TASK ITEM: Exactly as written, retype the listing below, omitting the pictures.

LISTED ENTRIES:
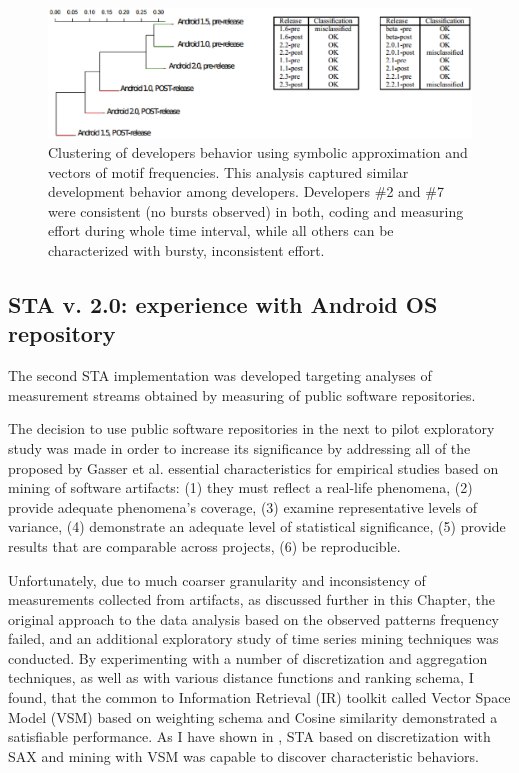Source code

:\begin{figure}[t]
   \centering
   \includegraphics[width=145mm]{figures/STA2-draft.eps}
   \caption{Clustering of developers behavior using symbolic approximation and vectors of motif frequencies. 
   This analysis captured similar development behavior among developers. 
   Developers \#2 and \#7 were consistent (no bursts observed) in both, coding and measuring effort during whole time interval, 
   while all others can be characterized with bursty, inconsistent effort.}
   \label{fig:STA2-results}
\end{figure}

\subsection{STA v. 2.0: experience with Android OS repository}
The second STA implementation was developed targeting analyses of measurement streams obtained by measuring of public
software repositories.

The decision to use public software repositories in the next to pilot exploratory study was made in order to increase its 
significance by addressing all of the proposed by Gasser et al. \cite{citeulike:13058334} essential characteristics for 
empirical studies based on mining of software artifacts:  
(1) they must reflect a real-life phenomena, 
(2) provide adequate phenomena's coverage, 
(3) examine representative levels of variance, 
(4) demonstrate an adequate level of statistical significance,
(5) provide results that are comparable across projects,
(6) be reproducible. 

Unfortunately, due to much coarser granularity and inconsistency of measurements collected from artifacts, as discussed 
further in this Chapter, the original approach to the data analysis based on the observed patterns frequency failed, 
and an additional exploratory study of time series mining techniques was conducted.
By experimenting with a number of discretization and aggregation techniques, as well as with various
distance functions and ranking schema, I found, that the common to Information Retrieval (IR) toolkit called 
Vector Space Model (VSM) based on \tfidf weighting schema and Cosine similarity demonstrated a satisfiable performance. 
As I have shown in \cite{csdl2-11-10}, STA based on discretization with SAX and mining with VSM was capable to discover 
characteristic behaviors.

RESPONSE:
Source code

:\begin{figure}[t]
   \centering
   \includegraphics[width=145mm]{figures/STA2-draft.eps}
   \caption{Clustering of developers behavior using symbolic approximation and vectors of motif frequencies. 
   This analysis captured similar development behavior among developers. 
   Developers \#2 and \#7 were consistent (no bursts observed) in both, coding and measuring effort during whole time interval, 
   while all others can be characterized with bursty, inconsistent effort.}
   \label{fig:STA2-results}
\end{figure}

\subsection{STA v. 2.0: experience with Android OS repository}
The second STA implementation was developed targeting analyses of measurement streams obtained by measuring of public
software repositories.

The decision to use public software repositories in the next to pilot exploratory study was made in order to increase its 
significance by addressing all of the proposed by Gasser et al. \cite{citeulike:13058334} essential characteristics for 
empirical studies based on mining of software artifacts:  
(1) they must reflect a real-life phenomena, 
(2) provide adequate phenomena's coverage, 
(3) examine representative levels of variance, 
(4) demonstrate an adequate level of statistical significance,
(5) provide results that are comparable across projects,
(6) be reproducible. 

Unfortunately, due to much coarser granularity and inconsistency of measurements collected from artifacts, as discussed 
further in this Chapter, the original approach to the data analysis based on the observed patterns frequency failed, 
and an additional exploratory study of time series mining techniques was conducted.
By experimenting with a number of discretization and aggregation techniques, as well as with various
distance functions and ranking schema, I found, that the common to Information Retrieval (IR) toolkit called 
Vector Space Model (VSM) based on \tfidf weighting schema and Cosine similarity demonstrated a satisfiable performance. 
As I have shown in \cite{csdl2-11-10}, STA based on discretization with SAX and mining with VSM was capable to discover 
characteristic behaviors.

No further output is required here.